Arnold Kling  

Jackson Hole Macro

Kotlikoff Anecdote... Son of Simon...

At Jackson Hole, Alan Greenspan said,

The rising prices of stocks, bonds and, more recently, of homes, have engendered a large increase in the market value of claims which, when converted to cash, are a source of purchasing power. Financial intermediaries, of course, routinely convert capital gains in stocks, bonds, and homes into cash for businesses and households to facilitate purchase transactions.6 The conversions have been markedly facilitated by the financial innovation that has greatly reduced the cost of such transactions.

Thus, this vast increase in the market value of asset claims is in part the indirect result of investors accepting lower compensation for risk. Such an increase in market value is too often viewed by market participants as structural and permanent. To some extent, those higher values may be reflecting the increased flexibility and resilience of our economy. But what they perceive as newly abundant liquidity can readily disappear. Any onset of increased investor caution elevates risk premiums and, as a consequence, lowers asset values and promotes the liquidation of the debt that supported higher asset prices.
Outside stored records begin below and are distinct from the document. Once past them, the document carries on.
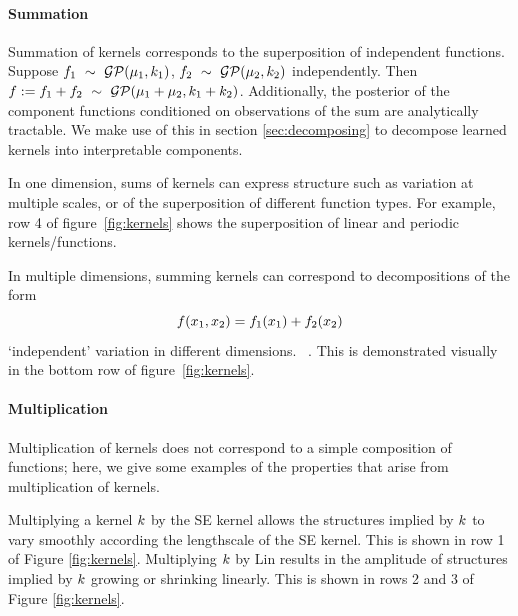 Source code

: \documentclass[twoside]{article}
\begin{document}
\paragraph{Summation}

Summation of kernels corresponds to the superposition of independent functions.
Suppose ${f_1 \ \sim\  \mathcal{GP}(\mu_1, k_1)}$, ${f_2 \ \sim\  \mathcal{GP}(\mu_2, k_2)}$ independently.
Then ${f := f_1 + f_2 \ \sim\  \mathcal{GP}(\mu_1 + \mu_2, k_1 + k_2)}$.
Additionally, the posterior of the component functions conditioned on observations of the sum are analytically tractable.
We make use of this in section \ref{sec:decomposing} to decompose learned kernels into interpretable components.


In one dimension, sums of kernels can express structure such as variation at multiple scales, or of the superposition of different function types.
For example, row 4 of figure~\ref{fig:kernels} shows the superposition of linear and periodic kernels/functions.

In multiple dimensions, summing kernels can correspond to decompositions of the form
\begin{equation}
f(x_1, x_2) = f_1(x_1) + f_2(x_2)
\end{equation}
\ie `independent' variation in different dimensions.
~\citep{hastie1990generalized}.
%
%
%
This is demonstrated visually in the bottom row of figure~\ref{fig:kernels}.


\paragraph{Multiplication}

Multiplication of kernels does not correspond to a simple composition of functions; here, we give some examples of the properties that arise from multiplication of kernels.
%
%

Multiplying a kernel $k$ by the SE kernel allows the structures implied by $k$ to vary smoothly according the lengthscale of the SE kernel.
This is shown in row 1 of Figure \ref{fig:kernels}.
Multiplying $k$ by Lin results in the amplitude of structures implied by $k$ growing or shrinking linearly.
This is shown in rows 2 and 3 of Figure \ref{fig:kernels}.
%
\end{document}

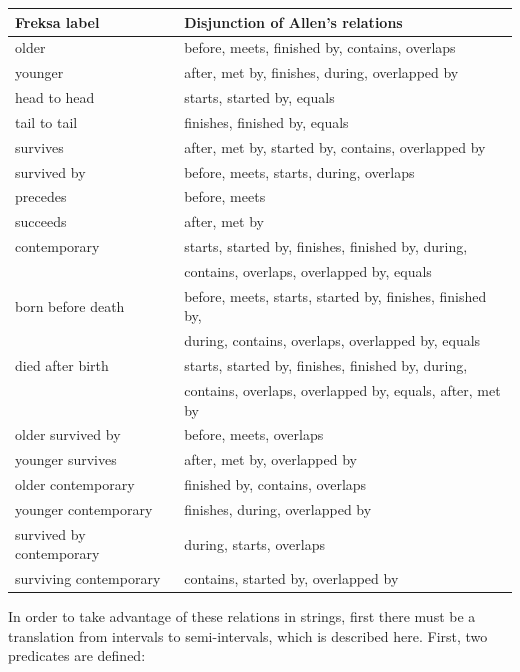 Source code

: \documentclass[a4paper,12pt,leqno,twoside]{article}
\begin{document}
\begin{center}
	\begin{tabular}[]{|l l|}
		\hline
		\textbf{Freksa label} & \textbf{Disjunction of Allen's relations}\\
		\hline
		older & before, meets, finished by, contains, overlaps\\
		younger & after, met by, finishes, during, overlapped by\\
		head to head & starts, started by, equals\\
		tail to tail & finishes, finished by, equals\\
		survives & after, met by, started by, contains, overlapped by\\
		survived by & before, meets, starts, during, overlaps\\
		precedes & before, meets\\
		succeeds & after, met by\\
		contemporary & starts, started by, finishes, finished by, during,\\ & contains, overlaps, overlapped by, equals\\
		born before death & before, meets, starts, started by, finishes, finished by,\\ & during, contains, overlaps, overlapped by, equals\\
		died after birth & starts, started by, finishes, finished by, during,\\ & contains, overlaps, overlapped by, equals, after, met by\\
		older survived by & before, meets, overlaps\\
		younger survives & after, met by, overlapped by\\
		older contemporary & finished by, contains, overlaps\\
		younger contemporary & finishes, during, overlapped by\\
		survived by contemporary & during, starts, overlaps\\
		surviving contemporary & contains, started by, overlapped by\\
		\hline
	\end{tabular}
	\label{tab:freksa-disjunctions}
\end{center}
In order to take advantage of these relations in strings, first there must be a translation from intervals to semi-intervals, which is described here. First, two predicates are defined:
\end{document}

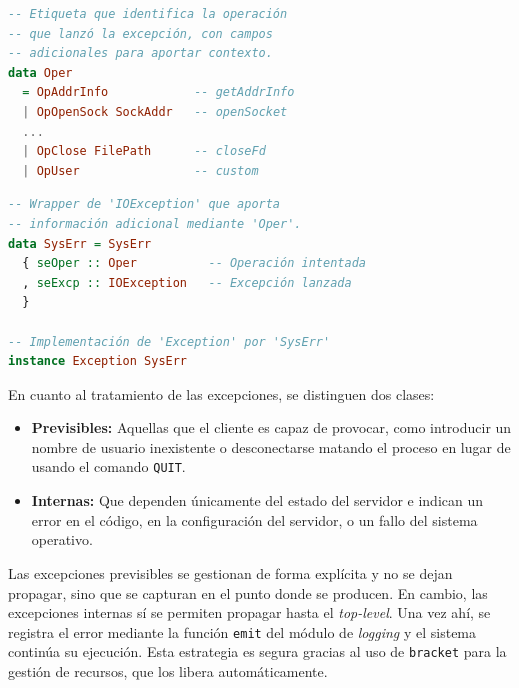 \documentclass[a4paper]{CSMakotoTechnicalReport}
\begin{document}
\vspace{-20pt}
\begin{minipage}[t]{0.40\textwidth}
\begin{lstlisting}[language=Haskell, frame=none, numbers=none, basicstyle=\footnotesize]
-- Etiqueta que identifica la operación
-- que lanzó la excepción, con campos
-- adicionales para aportar contexto.
data Oper
  = OpAddrInfo            -- getAddrInfo
  | OpOpenSock SockAddr   -- openSocket
  ... 
  | OpClose FilePath      -- closeFd
  | OpUser                -- custom
\end{lstlisting}
\vspace{-4pt}
\captionsetup{type=lstlisting}
\caption{Definición de Oper.}
\end{minipage}
\hfill
\begin{minipage}[t]{0.55\textwidth}
\begin{lstlisting}[language=Haskell, frame=none, numbers=none, basicstyle=\footnotesize]
-- Wrapper de 'IOException' que aporta
-- información adicional mediante 'Oper'.
data SysErr = SysErr
  { seOper :: Oper          -- Operación intentada
  , seExcp :: IOException   -- Excepción lanzada
  }

-- Implementación de 'Exception' por 'SysErr'
instance Exception SysErr
\end{lstlisting}
\vspace{-4pt}
\captionsetup{type=lstlisting}
\caption{Definición de SysErr.}
\end{minipage}
\vspace{6pt}

En cuanto al tratamiento de las excepciones, se distinguen dos clases: 

\begin{itemize}
    \item \textbf{Previsibles:} Aquellas que el cliente es capaz de provocar, como introducir un nombre de usuario inexistente o desconectarse matando el proceso en lugar de usando el comando \texttt{QUIT}.
    \item \textbf{Internas:} Que dependen únicamente del estado del servidor e indican un error en el código, en la configuración del servidor, o un fallo del sistema operativo.
\end{itemize}

Las excepciones previsibles se gestionan de forma explícita y no se dejan propagar, sino que se capturan en el punto donde se producen. En cambio, las excepciones internas sí se permiten propagar hasta el \textit{top-level}. Una vez ahí, se registra el error mediante la función \texttt{emit} del módulo de \textit{logging} y el sistema continúa su ejecución. Esta estrategia es segura gracias al uso de \texttt{bracket} para la gestión de recursos, que los libera automáticamente.
\end{document}
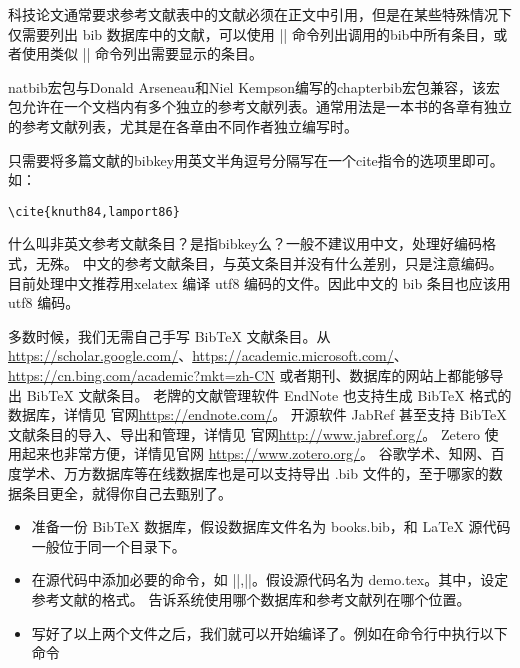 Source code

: 科技论文通常要求参考文献表中的文献必须在正文中引用，但是在某些特殊情况下仅需要列出
bib 数据库中的文献，可以使用 |\nocite{*}|
命令列出调用的bib中所有条目，或者使用类似 |\nocite{ref1,ref2,ref3}| 命令列出需要显示的条目。







natbib宏包与Donald Arseneau和Niel
Kempson编写的chapterbib宏包兼容，该宏包允许在一个文档内有多个独立的参考文献列表。通常用法是一本书的各章有独立的参考文献列表，尤其是在各章由不同作者独立编写时。



只需要将多篇文献的bibkey用英文半角逗号分隔写在一个cite指令的选项里即可。如：

\begin{verbatim}
\cite{knuth84,lamport86}
\end{verbatim}



什么叫非英文参考文献条目？是指bibkey么？一般不建议用中文，处理好编码格式，无殊。
中文的参考文献条目，与英文条目并没有什么差别，只是注意编码。目前处理中文推荐用xelatex
编译 utf8 编码的文件。因此中文的 bib 条目也应该用 utf8 编码。



多数时候，我们无需自己手写 BibTeX 文献条目。从
\url{https://scholar.google.com/}、\url{https://academic.microsoft.com/}、
\url{https://cn.bing.com/academic?mkt=zh-CN}
或者期刊、数据库的网站上都能够导出 BibTeX 文献条目。 老牌的文献管理软件
EndNote 也支持生成 BibTeX 格式的数据库，详情见
官网\url{https://endnote.com/}。 开源软件 JabRef 甚至支持 BibTeX
文献条目的导入、导出和管理，详情见 官网\url{http://www.jabref.org/}。
Zetero 使用起来也非常方便，详情见官网 \url{https://www.zotero.org/}。
谷歌学术、知网、百度学术、万方数据库等在线数据库也是可以支持导出 .bib
文件的，至于哪家的数据条目更全，就得你自己去甄别了。



\begin{itemize}

\item
  准备一份 BibTeX 数据库，假设数据库文件名为 books.bib，和 LaTeX
  源代码一般位于同一个目录下。
\item
  在源代码中添加必要的命令，如 ||,||。假设源代码名为
   demo.tex。其中，设定参考文献的格式。
  告诉系统使用哪个数据库和参考文献列在哪个位置。
\item
  写好了以上两个文件之后，我们就可以开始编译了。例如在命令行中执行以下命令
\end{itemize}

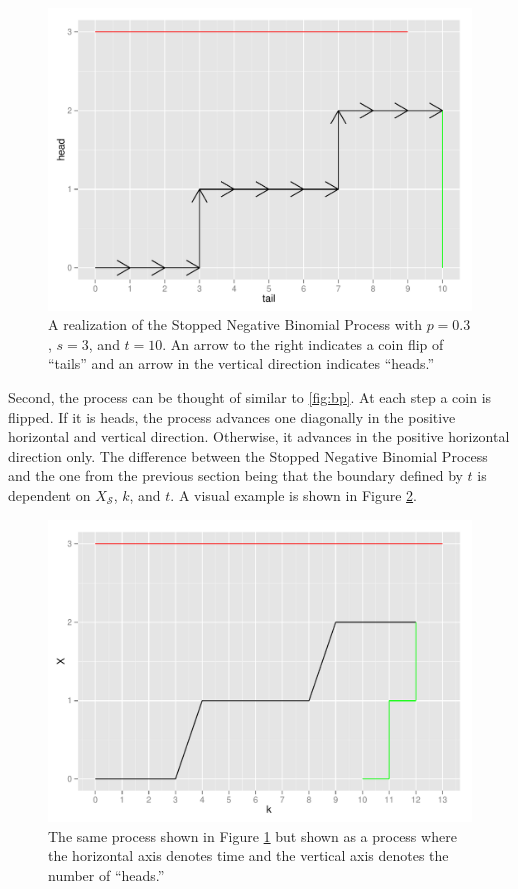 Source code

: \documentclass{article}
\newcommand{\Xs}{X_\mathcal{S}}
\begin{document}
\begin{figure}[ht]
\includegraphics[width=\textwidth]{ZeltermanPlot.pdf}
\caption{
A realization of the Stopped Negative Binomial Process with $p=0.3$, $s=3$, 
and $t=10$. An arrow to the right indicates a coin flip of ``tails'' and
an arrow in the vertical direction indicates ``heads.''
}
\label{fig:zelterman_viz}
\end{figure}

Second, the process can be thought of similar to \ref{fig:bp}. At each
step a coin is flipped. If it is heads, the process advances one diagonally
in the positive horizontal and vertical direction. Otherwise, it advances
in the positive horizontal direction only. The difference between the Stopped
Negative Binomial Process and the one from the previous section being that
the boundary defined by $t$ is dependent on $\Xs$, $k$, and $t$. A visual
example is shown in Figure \ref{fig:kane_viz}.

\begin{figure}[ht]
\includegraphics[width=\textwidth]{KanePlot.pdf}
\caption{
The same process shown in Figure \ref{fig:zelterman_viz} but shown as
a process where the horizontal axis denotes time and the vertical axis
denotes the number of ``heads.'' 
}
\label{fig:kane_viz}
\end{figure}
\end{document}
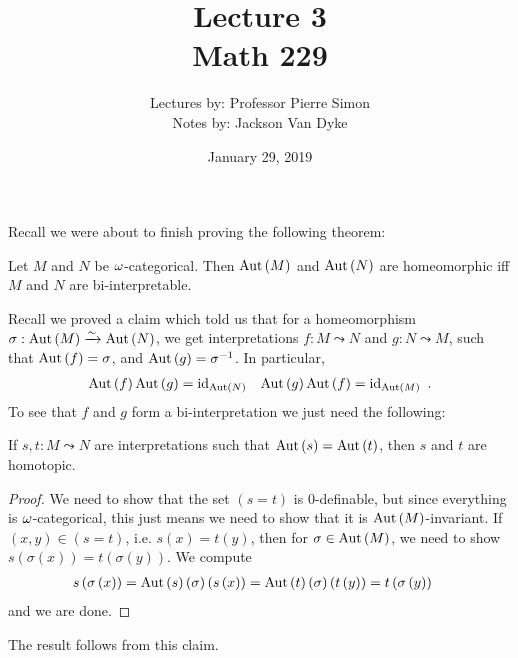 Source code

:\documentclass{amsart}
\begin{document}
\title{Lecture 3\\Math 229}
\author{Lectures by: Professor Pierre Simon\\Notes by: Jackson Van Dyke}
\date{January 29, 2019}
\maketitle

Recall we were about to finish proving the following theorem:

\begin{thm}
Let $M$ and $N$ be $\omega$-categorical. 
Then $\operatorname{Aut}\left( M \right)$ and $\operatorname{Aut}\left( N \right)$
are homeomorphic iff $M$ and $N$ are bi-interpretable.
\end{thm}

\begin{Proof}
Recall we proved a claim which told us that for a homeomorphism
$\sigma : \operatorname{Aut}\left( M \right)\xrightarrow{\sim}\operatorname{Aut}\left( N \right)$,
we get interpretations $f: M\leadsto N$ and $g:N\leadsto M$,
such that $\operatorname{Aut}\left( f \right) = \sigma$, and $\operatorname{Aut}\left( g \right) = \sigma^{-1}$.
In particular, 
\begin{align}
\Aut\left( f \right) \Aut\left( g \right) = \id_{\Aut\left( N \right)} &&
\Aut\left( g \right) \Aut\left(f \right) = \id_{\Aut\left( M \right)} \ .
\end{align}
To see that $f$ and $g$ form a bi-interpretation we just need the following:
\begin{clm}
If $s,t:M\leadsto N$ are interpretations such that
$\operatorname{Aut}\left( s \right) = \operatorname{Aut}\left( t \right)$, then $s$ and $t$ are homotopic.
\end{clm}
\begin{proof}
We need to show that the set $\left( s=t \right)$ is $0$-definable,
but since everything is $\omega$-categorical,
this just means we need to show that it is $\operatorname{Aut}\left( M \right)$-invariant.
If $\left( x,y \right) \in \left( s=t \right)$, i.e.
$s\left( x \right) = t\left( y \right)$, 
then for $\sigma \in \operatorname{Aut}\left( M \right)$, we need to show 
$s\left( \sigma\left( x \right) \right) = t\left( \sigma\left( y \right) \right)$. 
We compute
\begin{align}
s\left( \sigma\left( x \right) \right) &= \operatorname{Aut}\left( s \right)\left( \sigma \right)
\left( s\left( x \right) \right) 
= \operatorname{Aut}\left( t \right)\left( \sigma \right)\left( t\left( y \right) \right)
= t\left( \sigma\left( y \right) \right)
\end{align}
and we are done.
\end{proof}
The result follows from this claim.
\end{Proof}
\end{document}
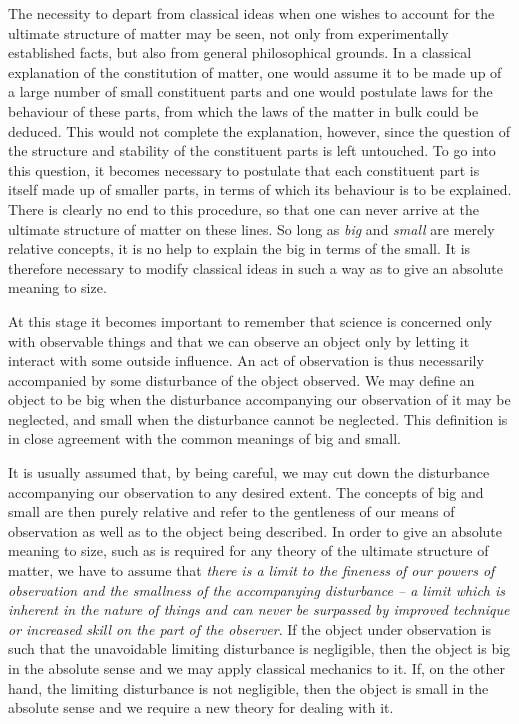 The necessity to depart from classical ideas when one wishes to account for the ultimate structure of matter may be seen, not only from experimentally established facts, but also from general philosophical grounds.  In a classical explanation of the constitution of matter, one would assume it to be made up of a large number of small constituent parts and one would postulate laws for the behaviour of these parts, from which the laws of the matter in bulk could be deduced.  This would not complete the explanation, however, since the question of the structure and stability of the constituent parts is left untouched.  To go into this question, it becomes necessary to postulate that each constituent part is itself made up of smaller parts, in terms of which its behaviour is to be explained.  There is clearly no end to this procedure, so that one can never arrive at the ultimate structure of matter on these lines.  So long as \emph{big} and \emph{small} are merely relative concepts, it is no help to explain the big in terms of the small.  It is therefore necessary to modify classical ideas in such a way as to give an absolute meaning to size.

At this stage it becomes important to remember that science is concerned only with observable things and that we can observe an object only by letting it interact with some outside influence.  An act of observation is thus necessarily accompanied by some disturbance of the object observed.  We may define an object to be big when the disturbance accompanying our observation of it may be neglected, and small when the disturbance cannot be neglected.  This definition is in close agreement with the common meanings of big and small.

It is usually assumed that, by being careful, we may cut down the disturbance accompanying our observation to any desired extent.  The concepts of big and small are then purely relative and refer to the gentleness of our means of observation as well as to the object being described.  In order to give an absolute meaning to size, such as is required for any theory of the ultimate structure of matter, we have to assume that \emph{there is a limit to the fineness of our powers of observation and the smallness of the accompanying disturbance -- a limit which is inherent in the nature of things and can never be surpassed by improved technique or increased skill on the part of the observer}.  If the object under observation is such that the unavoidable limiting disturbance is negligible, then the object is big in the absolute sense and we may apply classical mechanics to it.  If, on the other hand, the limiting disturbance is not negligible, then the object is small in the absolute sense and we require a new theory for dealing with it.

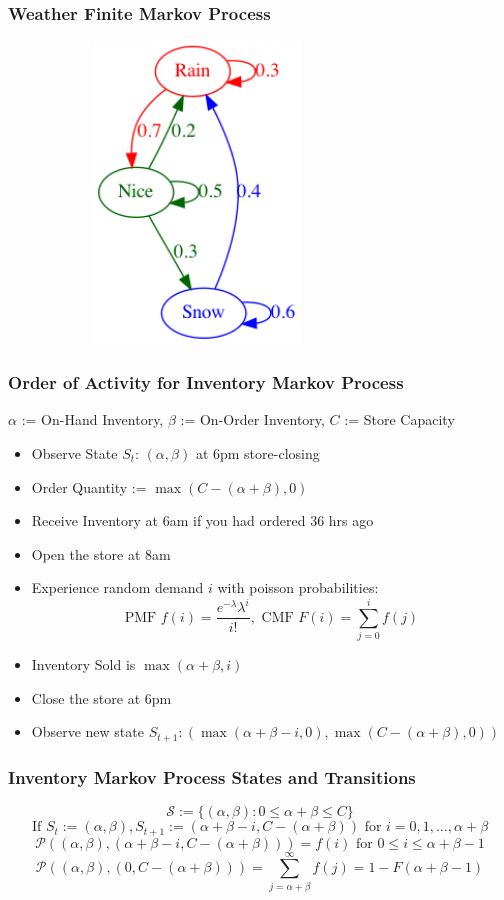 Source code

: \documentclass[handout]{beamer}
\begin{document}
\begin{frame}
\frametitle{Weather Finite Markov Process}
\includegraphics[width=10cm, height=8cm]{weather_mp.png}
\end{frame}


\begin{frame}
\frametitle{Order of Activity for Inventory Markov Process}
\pause
$\alpha$ := On-Hand Inventory, $\beta$ := On-Order Inventory, $C$ := Store Capacity
\pause
\begin{itemize}[<+->]
\item Observe State $S_t$: $(\alpha, \beta)$ at 6pm store-closing
\item Order Quantity := $\max(C - (\alpha + \beta), 0)$
\item Receive Inventory at 6am if you had ordered 36 hrs ago
\item Open the store at 8am
\item Experience random demand $i$ with poisson probabilities:
$$\text{PMF } f(i) = \frac {e^{-\lambda} \lambda^i} {i!}, \text{ CMF } F(i) = \sum_{j=0}^i f(j)$$
\item Inventory Sold is $\max(\alpha + \beta, i)$
\item Close the store at 6pm
\item Observe new state $S_{t+1}: (\max(\alpha + \beta - i, 0), \max(C - (\alpha + \beta), 0))$
\end{itemize}
\end{frame}

\begin{frame}
\frametitle{Inventory Markov Process States and Transitions}
\pause
$$\mathcal{S} := \{(\alpha, \beta) : 0 \leq \alpha + \beta \leq C\}$$
\pause
$$\text{If } S_t := (\alpha, \beta), S_{t+1} := (\alpha + \beta - i, C - (\alpha + \beta)) \text{ for } i =0, 1, \ldots, \alpha + \beta$$
\pause
$$\mathcal{P}((\alpha, \beta), (\alpha + \beta - i, C - (\alpha + \beta))) = f(i)\text{ for } 0 \leq i \leq \alpha + \beta - 1$$
\pause
$$\mathcal{P}((\alpha, \beta), (0, C - (\alpha + \beta))) = \sum_{j=\alpha+\beta}^{\infty} f(j) = 1 - F(\alpha + \beta - 1)$$
\end{frame}
\end{document}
This is the reason that history has not dealt kindly with the aftermath of protracted periods of low risk premiums.

The last sentence is wonderful Greenspan-speak for "watch out for bubbles."

Thanks to New Economist's reconstruction of the conference agenda, I also went to Bob Hall's web site, where I found Hall's Jackson Hole paper.

The traditional idea is that neoclassical constructs—production functions, consumption demand functions, labor supply functions, embedded in markets that clear—describe the actual operations of the economy in the longer run. There is a *-economy that generates
variables such as y*, called potential GDP, u*, called the natural unemployment rate, r*, called the natural real interest rate, and so on.

Hall then proceeds to knock down each of these concepts. Because so much of the short-term and medium-term movements in GDP are due to productivity changes, he says,

Potential GDP is not a useful guide to making monetary policy.

I think that if Hall were to read my essay on Labor Force Capacity Utilization, he would dismiss that concept, also. But for different reasons, having to do with his pet labor matching model.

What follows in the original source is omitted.